_What you have to do_
Locate each line below that includes "widget" and reproduce it.

[[ Available data, beginning ]]

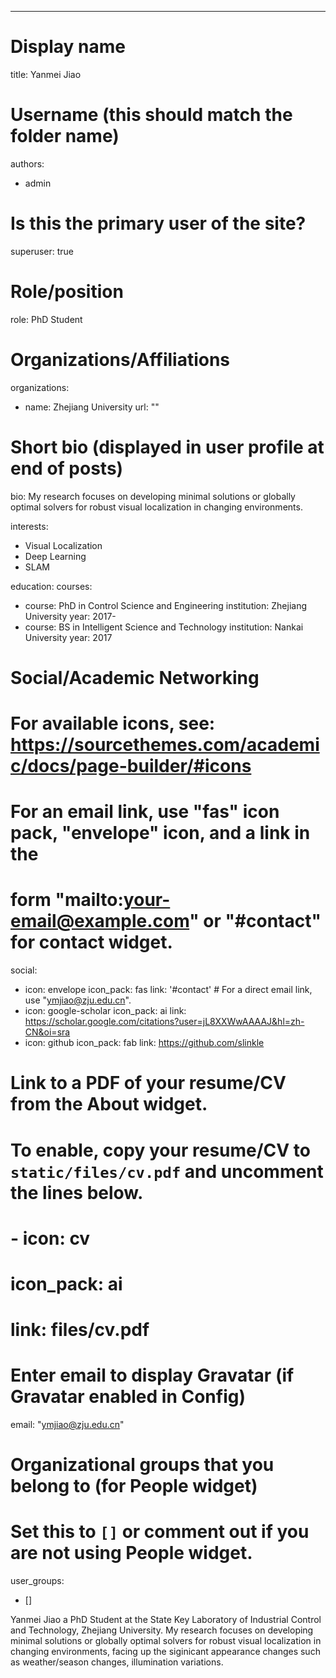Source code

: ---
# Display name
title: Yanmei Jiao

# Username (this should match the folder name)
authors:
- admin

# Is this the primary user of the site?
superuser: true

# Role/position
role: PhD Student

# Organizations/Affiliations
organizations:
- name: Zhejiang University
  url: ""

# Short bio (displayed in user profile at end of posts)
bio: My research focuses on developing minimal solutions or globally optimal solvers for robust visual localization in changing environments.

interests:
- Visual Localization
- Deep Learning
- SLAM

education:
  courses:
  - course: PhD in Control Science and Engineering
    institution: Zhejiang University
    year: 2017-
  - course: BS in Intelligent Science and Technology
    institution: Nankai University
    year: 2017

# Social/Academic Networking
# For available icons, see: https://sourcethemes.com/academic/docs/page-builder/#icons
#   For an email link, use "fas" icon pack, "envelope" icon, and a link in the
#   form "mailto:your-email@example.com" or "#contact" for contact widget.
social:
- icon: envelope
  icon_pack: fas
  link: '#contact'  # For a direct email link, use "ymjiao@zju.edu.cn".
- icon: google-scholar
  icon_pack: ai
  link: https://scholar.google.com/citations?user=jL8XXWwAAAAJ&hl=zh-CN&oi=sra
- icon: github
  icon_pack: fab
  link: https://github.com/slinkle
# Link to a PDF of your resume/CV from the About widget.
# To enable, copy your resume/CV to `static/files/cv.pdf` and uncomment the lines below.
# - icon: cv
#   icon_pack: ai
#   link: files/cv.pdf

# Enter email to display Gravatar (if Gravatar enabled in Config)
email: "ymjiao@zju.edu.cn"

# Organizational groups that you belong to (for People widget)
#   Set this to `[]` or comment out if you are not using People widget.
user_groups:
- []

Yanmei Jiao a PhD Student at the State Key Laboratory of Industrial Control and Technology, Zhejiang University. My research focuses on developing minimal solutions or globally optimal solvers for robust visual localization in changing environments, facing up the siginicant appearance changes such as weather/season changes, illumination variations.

[[ Available data, end ]]
[[ Available data, beginning ]]

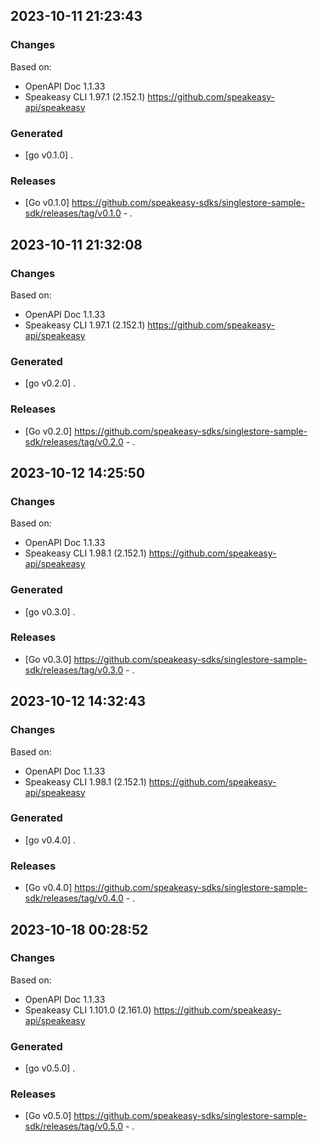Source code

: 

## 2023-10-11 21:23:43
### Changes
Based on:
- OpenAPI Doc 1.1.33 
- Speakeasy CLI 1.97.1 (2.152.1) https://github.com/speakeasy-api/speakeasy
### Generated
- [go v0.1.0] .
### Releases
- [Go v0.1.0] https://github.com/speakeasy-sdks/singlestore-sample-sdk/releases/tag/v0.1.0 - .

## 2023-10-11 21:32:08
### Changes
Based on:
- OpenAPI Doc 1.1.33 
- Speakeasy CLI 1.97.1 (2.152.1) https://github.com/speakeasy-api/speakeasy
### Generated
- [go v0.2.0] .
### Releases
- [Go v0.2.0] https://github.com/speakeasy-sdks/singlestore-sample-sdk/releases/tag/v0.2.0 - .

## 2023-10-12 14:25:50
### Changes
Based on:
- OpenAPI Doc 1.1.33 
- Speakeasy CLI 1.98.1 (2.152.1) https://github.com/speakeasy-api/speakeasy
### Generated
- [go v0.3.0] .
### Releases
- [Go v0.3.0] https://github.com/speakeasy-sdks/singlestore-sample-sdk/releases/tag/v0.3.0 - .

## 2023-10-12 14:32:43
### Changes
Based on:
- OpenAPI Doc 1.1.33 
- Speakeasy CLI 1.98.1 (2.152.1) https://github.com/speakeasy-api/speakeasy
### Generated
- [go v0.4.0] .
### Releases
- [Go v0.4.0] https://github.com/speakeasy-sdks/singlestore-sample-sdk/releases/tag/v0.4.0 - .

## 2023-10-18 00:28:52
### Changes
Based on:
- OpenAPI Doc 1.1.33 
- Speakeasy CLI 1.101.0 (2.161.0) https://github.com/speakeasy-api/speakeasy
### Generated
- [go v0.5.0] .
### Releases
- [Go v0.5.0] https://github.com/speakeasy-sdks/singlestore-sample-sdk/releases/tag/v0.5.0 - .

[[ Available data, end ]]

_Answer area_
#   form "mailto:your-email@example.com" or "#contact" for contact widget.
# Link to a PDF of your resume/CV from the About widget.
# Organizational groups that you belong to (for People widget)
#   Set this to `[]` or comment out if you are not using People widget.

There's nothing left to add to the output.